About this task - Scan the entries that follow and copy out every line containing "badge".

*** Opening of Exercise inputs ***

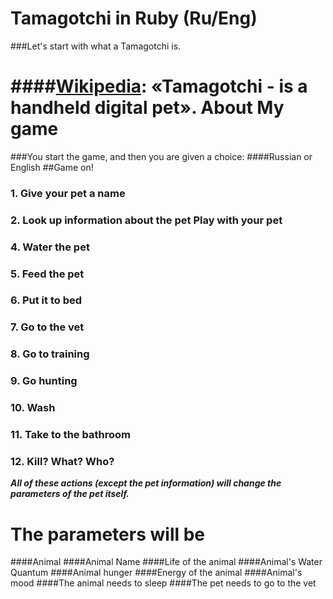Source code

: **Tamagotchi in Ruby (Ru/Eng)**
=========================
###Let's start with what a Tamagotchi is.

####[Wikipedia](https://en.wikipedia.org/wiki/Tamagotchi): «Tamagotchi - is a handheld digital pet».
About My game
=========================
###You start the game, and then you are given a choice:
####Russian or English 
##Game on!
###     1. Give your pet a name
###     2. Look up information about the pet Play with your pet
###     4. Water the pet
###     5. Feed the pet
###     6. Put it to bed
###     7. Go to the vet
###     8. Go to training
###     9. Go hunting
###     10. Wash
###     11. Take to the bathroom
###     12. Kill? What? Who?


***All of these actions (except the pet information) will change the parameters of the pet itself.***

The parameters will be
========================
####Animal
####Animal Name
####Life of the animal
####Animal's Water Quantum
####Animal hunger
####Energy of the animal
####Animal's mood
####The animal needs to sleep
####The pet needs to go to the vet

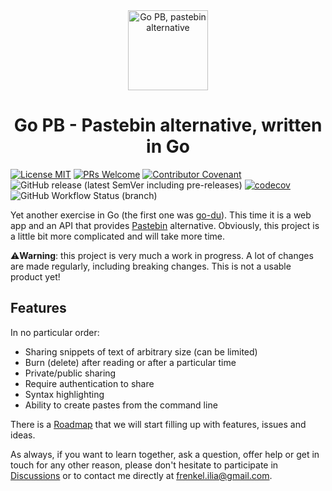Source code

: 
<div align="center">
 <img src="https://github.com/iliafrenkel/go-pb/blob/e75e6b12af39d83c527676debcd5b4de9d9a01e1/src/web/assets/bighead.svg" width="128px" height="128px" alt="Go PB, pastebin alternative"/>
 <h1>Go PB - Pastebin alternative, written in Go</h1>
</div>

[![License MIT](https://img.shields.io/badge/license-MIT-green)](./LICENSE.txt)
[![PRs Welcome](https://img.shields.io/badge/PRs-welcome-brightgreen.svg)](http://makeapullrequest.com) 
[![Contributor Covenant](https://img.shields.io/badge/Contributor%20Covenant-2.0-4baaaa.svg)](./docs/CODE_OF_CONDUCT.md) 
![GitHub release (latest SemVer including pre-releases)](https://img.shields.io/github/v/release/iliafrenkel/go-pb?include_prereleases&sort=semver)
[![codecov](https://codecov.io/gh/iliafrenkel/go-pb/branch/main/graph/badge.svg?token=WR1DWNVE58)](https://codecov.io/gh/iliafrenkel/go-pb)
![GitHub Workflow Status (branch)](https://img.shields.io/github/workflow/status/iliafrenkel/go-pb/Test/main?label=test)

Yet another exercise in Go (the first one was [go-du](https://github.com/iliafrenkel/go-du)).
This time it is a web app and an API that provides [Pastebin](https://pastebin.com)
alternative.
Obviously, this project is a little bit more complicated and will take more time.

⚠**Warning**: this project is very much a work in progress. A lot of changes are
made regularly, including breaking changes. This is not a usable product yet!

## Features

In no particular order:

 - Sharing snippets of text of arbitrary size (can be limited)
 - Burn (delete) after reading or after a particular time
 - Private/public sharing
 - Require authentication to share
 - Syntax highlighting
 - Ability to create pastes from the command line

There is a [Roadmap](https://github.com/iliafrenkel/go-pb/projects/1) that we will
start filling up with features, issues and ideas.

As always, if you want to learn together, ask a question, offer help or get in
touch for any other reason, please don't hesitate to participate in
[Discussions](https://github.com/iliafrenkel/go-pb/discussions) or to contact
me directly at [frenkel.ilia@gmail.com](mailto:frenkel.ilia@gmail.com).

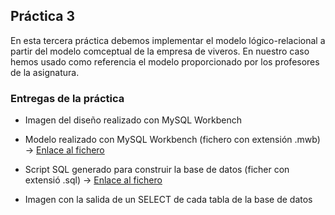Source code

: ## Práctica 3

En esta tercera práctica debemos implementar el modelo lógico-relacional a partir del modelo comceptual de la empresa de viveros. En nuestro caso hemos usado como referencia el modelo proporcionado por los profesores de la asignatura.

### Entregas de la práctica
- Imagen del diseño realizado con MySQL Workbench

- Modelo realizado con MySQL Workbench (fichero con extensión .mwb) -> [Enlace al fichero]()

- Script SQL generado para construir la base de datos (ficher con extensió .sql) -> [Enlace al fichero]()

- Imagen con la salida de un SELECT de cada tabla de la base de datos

*** Close of Exercise inputs ***

Written answer -
[![License MIT](https://img.shields.io/badge/license-MIT-green)](./LICENSE.txt)
[![PRs Welcome](https://img.shields.io/badge/PRs-welcome-brightgreen.svg)](http://makeapullrequest.com) 
[![Contributor Covenant](https://img.shields.io/badge/Contributor%20Covenant-2.0-4baaaa.svg)](./docs/CODE_OF_CONDUCT.md) 
[![codecov](https://codecov.io/gh/iliafrenkel/go-pb/branch/main/graph/badge.svg?token=WR1DWNVE58)](https://codecov.io/gh/iliafrenkel/go-pb)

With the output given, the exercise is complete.